[HN Gopher] A Guide to the Go Garbage Collector
       ___________________________________________________________________
        
       A Guide to the Go Garbage Collector
        
       Author : ibraheemdev
       Score  : 149 points
       Date   : 2022-07-15 15:44 UTC (7 hours ago)
        
 (HTM) web link (tip.golang.org)
 (TXT) w3m dump (tip.golang.org)
        
       | [deleted]
        
       | [deleted]
        
       | cube2222 wrote:
       | This is a really great guide! Nice to have something official and
       | in-depth.
       | 
       | I have two tips I can share based on my experience optimizing
       | OctoSQL[0].
       | 
       | First, some applications might have a fairly constant live heap
       | size at any given point in time, but do a lot of allocations
       | (like OctoSQL, where each processed record is a new allocation,
       | but they might be consumed by a very-slowly-growing group by). In
       | that case the GC threshold (which is based on the last live heap
       | size) can be low and result in very frequent garbage collection
       | runs, even though your application is using just megabytes of
       | memory.

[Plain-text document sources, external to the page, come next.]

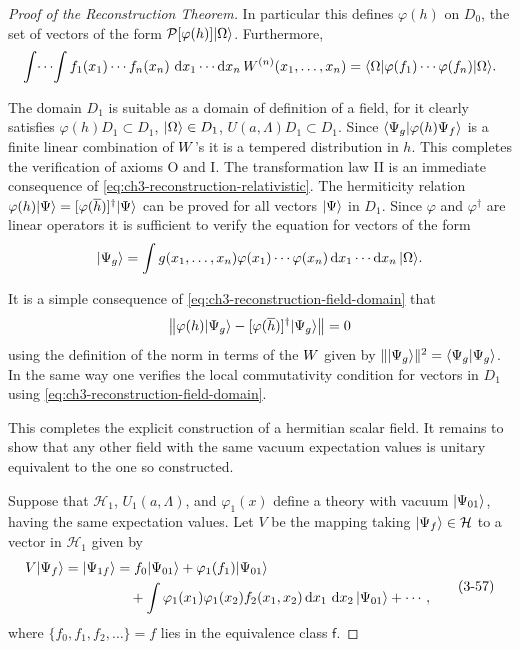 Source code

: \begin{proof}[Proof of the Reconstruction Theorem]
In particular this defines \(\varphi(h)\) on \(D_0\), the set of vectors of
the form \(\mathcal{P}[\varphi(h)]\ket{\Omega}\).  Furthermore,
\begin{equation*}
\int\!\cdots\!\int f_1(x_1)\cdots f_n(x_n)\,
\dd x_1\cdots\dd x_n\,\Wightman^{(n)}(x_1,\ldots,x_n)
 =\bra{\Omega}\varphi(f_1)\cdots\varphi(f_n)\ket{\Omega} .
\end{equation*}

The domain \(D_1\) is suitable as a domain of definition of a field, for it
clearly satisfies \(\varphi(h)D_1\subset D_1\),
\(\ket{\Omega}\in D_1\), \(U(a,\Lambda)D_1\subset D_1\).  Since
\(\braket{\Psi_g}{\varphi(h)\Psi_f}\) is a finite linear combination of
\(\Wightman\)'s it is a tempered distribution in \(h\).  This completes the
verification of axioms O and I.  The transformation law II is an immediate
consequence of \eqref{eq:ch3-reconstruction-relativistic}.  The hermiticity relation
\(\varphi(h)\ket{\Psi}=[\varphi(\overline h)]^\dagger\ket{\Psi}\) can be
proved for all vectors \(\ket{\Psi}\) in \(D_1\).  Since \(\varphi\) and
\(\varphi^\dagger\) are linear operators it is sufficient to verify the
equation for vectors of the form
\begin{equation*}
\ket{\Psi_g}
 =\int g(x_1,\ldots,x_n)\varphi(x_1)\cdots\varphi(x_n)
 \dd x_1\cdots\dd x_n\,\ket{\Omega} .
\end{equation*}

It is a simple consequence of \eqref{eq:ch3-reconstruction-field-domain} that
\begin{equation*}
\left\lVert\varphi(h)\ket{\Psi_g}
 -[\varphi(\overline h)]^\dagger\ket{\Psi_g}\right\rVert=0
\end{equation*}
using the definition of the norm in terms of the \(\Wightman\) given by
\(\lVert\ket{\Psi_g}\rVert^2=\braket{\Psi_g}{\Psi_g}\).  In the same way
one verifies the local commutativity condition for vectors in \(D_1\) using
\eqref{eq:ch3-reconstruction-field-domain}.

This completes the explicit construction of a hermitian scalar field.  It
remains to show that any other field with the same vacuum expectation values
is unitary equivalent to the one so constructed.

Suppose that \(\mathcal H_1\), \(U_1(a,\Lambda)\), and \(\varphi_1(x)\) define a
theory with vacuum \(\ket{\Psi_{01}}\), having the same expectation values.
Let \(V\) be the mapping taking \(\ket{\Psi_f}\in\mathcal H\) to a vector in
\(\mathcal H_1\) given by
\begin{equation}
\begin{aligned}
V\ket{\Psi_f}=\ket{\Psi_{1f}}
 &=f_0\ket{\Psi_{01}}+\varphi_1(f_1)\ket{\Psi_{01}}\\
 &\quad+\int\varphi_1(x_1)\varphi_1(x_2)f_2(x_1,x_2)
 \dd x_1\,\dd x_2\,\ket{\Psi_{01}}+\cdots ,
\end{aligned}
\tag{3-57}\label{eq:ch3-reconstruction-unitary-map}
\end{equation}
where \(\{f_0,f_1,f_2,\ldots\}=f\) lies in the equivalence class \(\mathsf f\).


\end{proof}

In that case, using debug.SetGCPercent to modify that
       | threshold at startup to be closer to 10x the live heap size will
       | yield enormous performance benefits, while sacrificing very
       | little memory.
       | 
       | Second, even if the CPU profiler tells you the GC is consuming a
       | lot of time, that doesn't mean it's taking it away from your app,
       | if it's single-threaded. `go tool trace` can give you a much
       | better overview of how computationally intensive and problematic
       | the GC really is, even though reading it takes some getting used
       | to.
       | 
       | [0]: https://github.com/cube2222/octosql
        
         | kccqzy wrote:
         | > Second, even if the CPU profiler tells you the GC is
         | consuming a lot of time, that doesn't mean it's taking it away
         | from your app
         | 
         | I have experienced the same issue here. Our load balancer used
         | CPU usage as a proxy for deciding how much traffic should be
         | assigned when performing load balancing. When the app was
         | written in Go, we consistently found that the GC is consuming a
         | lot of CPU time even though all other metrics like request
         | latency were very good, even in the microseconds range. This
         | was the case even when the app was massively parallel with lots
         | of goroutines. But the load balancer kept sloshing traffic
         | around unnecessarily based on its observation that GC is
         | consuming a lot of CPU time.
        
           | tdudzik wrote:
           | > When the app was written in Go
           | 
           | Did you rewrite it to something else?
        
             | kccqzy wrote:
             | Yes we did. But the rewrite was not because of this issue.
        
               | silisili wrote:
               | Out of curiosity...which language did you choose and why?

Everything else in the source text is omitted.